*** Opening Provided information ***

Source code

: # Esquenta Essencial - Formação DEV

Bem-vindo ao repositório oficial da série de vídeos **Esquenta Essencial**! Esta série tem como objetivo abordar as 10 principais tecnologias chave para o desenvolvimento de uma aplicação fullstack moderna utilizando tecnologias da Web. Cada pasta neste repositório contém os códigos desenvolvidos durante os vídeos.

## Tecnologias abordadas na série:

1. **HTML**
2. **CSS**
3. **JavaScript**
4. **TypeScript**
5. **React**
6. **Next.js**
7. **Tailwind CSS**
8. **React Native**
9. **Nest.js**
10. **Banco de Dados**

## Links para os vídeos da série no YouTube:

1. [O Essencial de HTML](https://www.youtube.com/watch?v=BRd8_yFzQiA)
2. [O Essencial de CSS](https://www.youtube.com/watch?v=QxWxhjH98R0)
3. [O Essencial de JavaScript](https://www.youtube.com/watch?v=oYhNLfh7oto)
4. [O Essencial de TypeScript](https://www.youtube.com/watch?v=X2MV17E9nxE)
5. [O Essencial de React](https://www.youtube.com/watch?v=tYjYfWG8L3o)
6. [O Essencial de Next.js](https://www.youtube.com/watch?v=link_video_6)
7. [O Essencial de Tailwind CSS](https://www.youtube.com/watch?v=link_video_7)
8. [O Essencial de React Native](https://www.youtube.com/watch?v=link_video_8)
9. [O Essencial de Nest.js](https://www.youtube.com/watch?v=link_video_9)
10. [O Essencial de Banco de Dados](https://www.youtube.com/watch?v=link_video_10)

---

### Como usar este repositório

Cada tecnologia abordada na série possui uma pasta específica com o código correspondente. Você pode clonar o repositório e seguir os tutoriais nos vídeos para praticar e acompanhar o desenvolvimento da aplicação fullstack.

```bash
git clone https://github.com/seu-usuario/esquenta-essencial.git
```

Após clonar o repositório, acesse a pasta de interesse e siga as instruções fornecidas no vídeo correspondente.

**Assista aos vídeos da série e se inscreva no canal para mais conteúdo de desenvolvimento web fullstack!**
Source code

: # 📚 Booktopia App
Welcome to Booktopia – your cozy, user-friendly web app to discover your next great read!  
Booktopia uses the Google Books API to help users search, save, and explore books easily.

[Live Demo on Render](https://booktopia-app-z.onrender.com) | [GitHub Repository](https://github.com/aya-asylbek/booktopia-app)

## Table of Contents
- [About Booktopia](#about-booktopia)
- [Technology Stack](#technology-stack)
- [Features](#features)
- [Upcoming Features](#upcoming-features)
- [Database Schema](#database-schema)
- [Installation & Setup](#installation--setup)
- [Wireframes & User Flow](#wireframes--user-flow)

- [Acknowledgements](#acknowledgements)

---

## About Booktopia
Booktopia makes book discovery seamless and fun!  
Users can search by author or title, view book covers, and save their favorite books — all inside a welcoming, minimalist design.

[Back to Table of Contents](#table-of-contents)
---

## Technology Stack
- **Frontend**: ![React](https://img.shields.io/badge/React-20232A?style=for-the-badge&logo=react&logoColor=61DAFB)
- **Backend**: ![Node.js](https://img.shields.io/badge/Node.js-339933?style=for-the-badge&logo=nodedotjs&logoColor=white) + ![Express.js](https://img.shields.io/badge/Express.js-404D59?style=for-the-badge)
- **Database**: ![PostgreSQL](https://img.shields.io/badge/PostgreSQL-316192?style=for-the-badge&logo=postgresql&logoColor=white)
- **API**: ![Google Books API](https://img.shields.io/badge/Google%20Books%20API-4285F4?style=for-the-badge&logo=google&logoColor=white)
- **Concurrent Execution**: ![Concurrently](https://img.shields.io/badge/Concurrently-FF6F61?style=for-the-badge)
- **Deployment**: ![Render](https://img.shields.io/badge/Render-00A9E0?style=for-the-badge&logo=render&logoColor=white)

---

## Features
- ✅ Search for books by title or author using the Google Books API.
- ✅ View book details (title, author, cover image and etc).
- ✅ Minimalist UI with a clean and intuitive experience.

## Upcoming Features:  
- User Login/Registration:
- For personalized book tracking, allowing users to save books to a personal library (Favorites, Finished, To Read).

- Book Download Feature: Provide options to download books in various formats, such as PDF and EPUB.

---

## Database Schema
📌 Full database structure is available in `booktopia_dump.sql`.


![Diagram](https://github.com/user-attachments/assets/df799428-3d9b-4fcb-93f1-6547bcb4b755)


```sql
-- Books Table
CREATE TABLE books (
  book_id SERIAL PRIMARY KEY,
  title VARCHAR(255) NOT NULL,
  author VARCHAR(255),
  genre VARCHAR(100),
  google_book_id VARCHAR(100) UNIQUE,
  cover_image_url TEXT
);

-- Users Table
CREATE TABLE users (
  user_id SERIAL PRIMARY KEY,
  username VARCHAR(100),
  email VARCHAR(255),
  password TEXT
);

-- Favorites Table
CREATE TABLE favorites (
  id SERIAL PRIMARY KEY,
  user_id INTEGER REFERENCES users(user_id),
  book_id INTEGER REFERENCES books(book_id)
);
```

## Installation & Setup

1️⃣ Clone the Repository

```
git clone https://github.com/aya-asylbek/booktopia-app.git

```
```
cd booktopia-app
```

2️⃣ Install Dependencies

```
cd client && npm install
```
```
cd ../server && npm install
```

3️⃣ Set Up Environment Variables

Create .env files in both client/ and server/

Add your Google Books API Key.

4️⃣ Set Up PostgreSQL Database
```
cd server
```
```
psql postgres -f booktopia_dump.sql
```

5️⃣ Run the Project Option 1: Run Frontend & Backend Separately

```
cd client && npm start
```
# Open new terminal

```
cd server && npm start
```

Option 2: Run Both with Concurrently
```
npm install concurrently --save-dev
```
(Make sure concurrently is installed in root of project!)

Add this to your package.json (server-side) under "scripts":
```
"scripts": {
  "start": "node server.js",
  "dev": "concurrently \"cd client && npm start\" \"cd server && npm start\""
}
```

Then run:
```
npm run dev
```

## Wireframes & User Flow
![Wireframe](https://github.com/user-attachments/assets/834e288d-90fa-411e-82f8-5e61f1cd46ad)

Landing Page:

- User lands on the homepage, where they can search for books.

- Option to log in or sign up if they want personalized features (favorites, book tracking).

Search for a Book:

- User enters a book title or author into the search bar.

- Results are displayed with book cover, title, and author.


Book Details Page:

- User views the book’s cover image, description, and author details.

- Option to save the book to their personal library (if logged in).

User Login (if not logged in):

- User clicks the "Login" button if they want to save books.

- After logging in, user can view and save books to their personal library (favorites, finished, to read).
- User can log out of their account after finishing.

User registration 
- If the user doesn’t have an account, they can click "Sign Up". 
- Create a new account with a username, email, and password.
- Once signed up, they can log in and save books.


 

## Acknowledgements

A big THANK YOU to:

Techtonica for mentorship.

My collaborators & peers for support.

*** Closing Provided information ***

Aim of the exercise >>
I need every line of the data that has the word "REFERENCES"; please list them.

Solution >>
  user_id INTEGER REFERENCES users(user_id),
  book_id INTEGER REFERENCES books(book_id)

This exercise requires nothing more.